▸ The problem:
Every line from the start of the entries up to and including the one bearing "# what is who command ?" must be printed verbatim, without the pictures.

<<<<

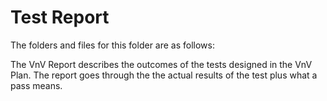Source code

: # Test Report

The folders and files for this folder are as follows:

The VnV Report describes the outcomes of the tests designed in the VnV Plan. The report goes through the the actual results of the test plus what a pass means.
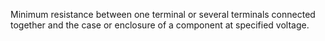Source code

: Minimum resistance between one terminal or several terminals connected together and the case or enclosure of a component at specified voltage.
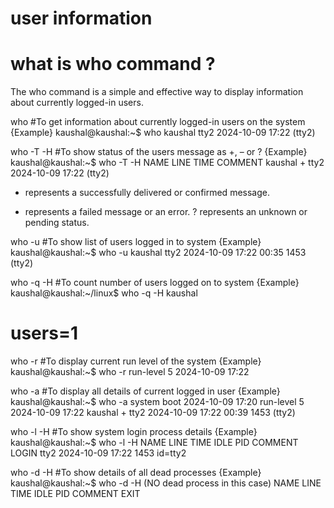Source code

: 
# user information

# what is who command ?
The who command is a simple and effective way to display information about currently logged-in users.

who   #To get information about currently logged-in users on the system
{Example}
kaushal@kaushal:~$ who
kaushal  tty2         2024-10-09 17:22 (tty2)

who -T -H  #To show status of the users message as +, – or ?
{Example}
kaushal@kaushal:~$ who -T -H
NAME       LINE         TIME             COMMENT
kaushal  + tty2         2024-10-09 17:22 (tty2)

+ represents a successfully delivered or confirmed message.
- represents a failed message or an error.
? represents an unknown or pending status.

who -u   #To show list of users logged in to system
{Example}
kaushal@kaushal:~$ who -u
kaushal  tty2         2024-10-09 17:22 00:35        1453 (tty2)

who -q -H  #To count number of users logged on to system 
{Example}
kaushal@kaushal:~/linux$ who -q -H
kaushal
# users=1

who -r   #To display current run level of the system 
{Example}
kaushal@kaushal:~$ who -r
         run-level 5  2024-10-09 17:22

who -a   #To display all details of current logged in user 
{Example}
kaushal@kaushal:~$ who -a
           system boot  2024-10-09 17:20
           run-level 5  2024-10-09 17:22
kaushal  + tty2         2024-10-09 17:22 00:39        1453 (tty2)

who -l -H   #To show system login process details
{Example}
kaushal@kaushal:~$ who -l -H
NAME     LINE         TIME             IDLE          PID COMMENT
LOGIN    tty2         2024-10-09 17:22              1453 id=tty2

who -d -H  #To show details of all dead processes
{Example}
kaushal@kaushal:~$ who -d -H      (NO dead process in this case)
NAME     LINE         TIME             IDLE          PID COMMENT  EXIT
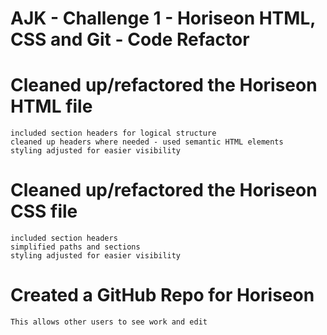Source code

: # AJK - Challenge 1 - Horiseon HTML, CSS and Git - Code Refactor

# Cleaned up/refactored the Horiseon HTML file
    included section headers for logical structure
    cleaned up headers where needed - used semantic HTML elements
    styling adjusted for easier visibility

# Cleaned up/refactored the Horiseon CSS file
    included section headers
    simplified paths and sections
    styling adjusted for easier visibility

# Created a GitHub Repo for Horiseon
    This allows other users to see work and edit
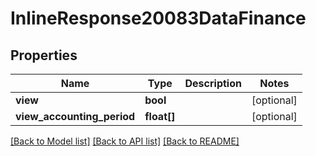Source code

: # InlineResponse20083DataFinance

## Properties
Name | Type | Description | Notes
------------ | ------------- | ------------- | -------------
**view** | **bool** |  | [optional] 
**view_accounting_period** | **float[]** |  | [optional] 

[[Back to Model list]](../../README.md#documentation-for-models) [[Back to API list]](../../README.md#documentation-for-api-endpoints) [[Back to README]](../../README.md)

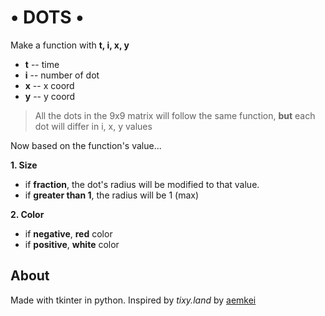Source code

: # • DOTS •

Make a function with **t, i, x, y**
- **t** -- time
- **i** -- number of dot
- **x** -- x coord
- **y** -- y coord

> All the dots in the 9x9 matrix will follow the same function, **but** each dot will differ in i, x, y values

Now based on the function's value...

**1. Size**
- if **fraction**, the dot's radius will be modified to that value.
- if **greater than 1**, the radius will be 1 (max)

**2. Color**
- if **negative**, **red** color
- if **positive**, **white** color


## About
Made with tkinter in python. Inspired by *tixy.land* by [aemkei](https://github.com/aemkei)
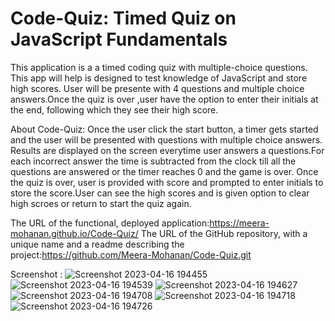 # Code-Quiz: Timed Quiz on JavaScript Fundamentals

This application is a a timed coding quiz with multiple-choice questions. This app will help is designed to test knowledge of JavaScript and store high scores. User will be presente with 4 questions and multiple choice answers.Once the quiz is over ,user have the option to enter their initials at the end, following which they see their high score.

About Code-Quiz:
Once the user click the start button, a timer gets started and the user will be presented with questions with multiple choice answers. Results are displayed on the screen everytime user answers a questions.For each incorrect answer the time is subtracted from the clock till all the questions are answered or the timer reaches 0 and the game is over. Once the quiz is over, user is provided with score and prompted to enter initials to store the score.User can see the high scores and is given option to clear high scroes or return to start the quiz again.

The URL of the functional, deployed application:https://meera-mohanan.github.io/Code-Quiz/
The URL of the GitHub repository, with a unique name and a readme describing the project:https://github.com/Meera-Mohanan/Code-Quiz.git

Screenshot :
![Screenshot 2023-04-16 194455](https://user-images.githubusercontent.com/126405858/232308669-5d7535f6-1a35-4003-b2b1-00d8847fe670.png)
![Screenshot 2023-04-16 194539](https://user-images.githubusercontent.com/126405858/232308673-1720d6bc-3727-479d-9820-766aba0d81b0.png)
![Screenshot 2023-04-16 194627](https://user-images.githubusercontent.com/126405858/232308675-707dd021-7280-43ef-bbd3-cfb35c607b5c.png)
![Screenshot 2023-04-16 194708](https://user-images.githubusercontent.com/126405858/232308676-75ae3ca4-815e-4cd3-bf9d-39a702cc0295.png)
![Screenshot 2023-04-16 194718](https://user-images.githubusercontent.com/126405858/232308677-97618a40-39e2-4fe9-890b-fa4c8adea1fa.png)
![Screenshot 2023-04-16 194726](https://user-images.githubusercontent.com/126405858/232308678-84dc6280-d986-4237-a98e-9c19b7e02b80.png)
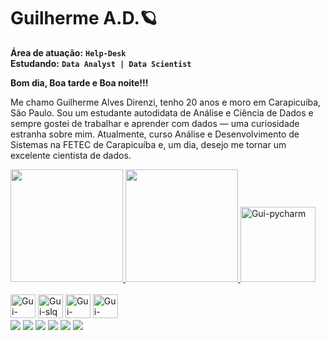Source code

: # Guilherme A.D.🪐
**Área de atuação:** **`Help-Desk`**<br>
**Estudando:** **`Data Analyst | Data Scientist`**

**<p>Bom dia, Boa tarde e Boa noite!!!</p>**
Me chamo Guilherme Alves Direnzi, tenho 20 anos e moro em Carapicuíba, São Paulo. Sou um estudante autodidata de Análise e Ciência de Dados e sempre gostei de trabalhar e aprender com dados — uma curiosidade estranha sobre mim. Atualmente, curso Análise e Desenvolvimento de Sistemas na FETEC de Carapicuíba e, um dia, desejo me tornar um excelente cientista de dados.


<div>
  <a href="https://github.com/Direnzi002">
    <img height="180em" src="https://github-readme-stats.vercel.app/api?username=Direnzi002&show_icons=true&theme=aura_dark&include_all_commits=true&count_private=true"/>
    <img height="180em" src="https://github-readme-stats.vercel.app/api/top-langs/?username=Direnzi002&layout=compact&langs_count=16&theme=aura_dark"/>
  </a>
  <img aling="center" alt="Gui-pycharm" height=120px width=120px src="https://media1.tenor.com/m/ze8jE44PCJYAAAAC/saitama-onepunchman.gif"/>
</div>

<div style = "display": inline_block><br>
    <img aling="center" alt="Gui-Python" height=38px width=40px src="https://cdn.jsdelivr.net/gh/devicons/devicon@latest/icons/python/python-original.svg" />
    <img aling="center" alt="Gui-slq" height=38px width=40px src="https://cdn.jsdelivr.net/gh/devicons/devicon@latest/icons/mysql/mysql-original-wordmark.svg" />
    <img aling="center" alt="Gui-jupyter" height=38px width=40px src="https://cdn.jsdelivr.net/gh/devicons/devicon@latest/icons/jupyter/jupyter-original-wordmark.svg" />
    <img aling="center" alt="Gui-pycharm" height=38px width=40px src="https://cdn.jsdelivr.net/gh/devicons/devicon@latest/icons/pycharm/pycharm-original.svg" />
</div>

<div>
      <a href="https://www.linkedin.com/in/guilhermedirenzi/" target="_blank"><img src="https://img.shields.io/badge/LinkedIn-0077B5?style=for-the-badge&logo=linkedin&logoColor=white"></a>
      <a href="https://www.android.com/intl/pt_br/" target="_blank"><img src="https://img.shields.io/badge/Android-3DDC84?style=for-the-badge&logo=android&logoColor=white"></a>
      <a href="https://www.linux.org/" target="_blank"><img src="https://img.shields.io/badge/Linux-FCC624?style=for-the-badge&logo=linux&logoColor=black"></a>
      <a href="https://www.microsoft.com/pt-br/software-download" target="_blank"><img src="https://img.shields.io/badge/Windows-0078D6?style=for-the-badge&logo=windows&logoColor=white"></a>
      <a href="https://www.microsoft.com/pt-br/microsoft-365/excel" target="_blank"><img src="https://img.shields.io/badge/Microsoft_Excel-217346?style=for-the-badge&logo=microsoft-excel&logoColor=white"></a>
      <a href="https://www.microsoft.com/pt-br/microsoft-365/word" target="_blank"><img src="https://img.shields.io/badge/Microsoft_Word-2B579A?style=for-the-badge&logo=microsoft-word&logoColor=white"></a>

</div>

>>>>

▸ Answer box:
Source code

: # Test Report

The folders and files for this folder are as follows:

The VnV Report describes the outcomes of the tests designed in the VnV Plan. The report goes through the the actual results of the test plus what a pass means.
Source code

: Minimum resistance between one terminal or several terminals connected together and the case or enclosure of a component at specified voltage.
Source code

: 
# user information

# what is who command ?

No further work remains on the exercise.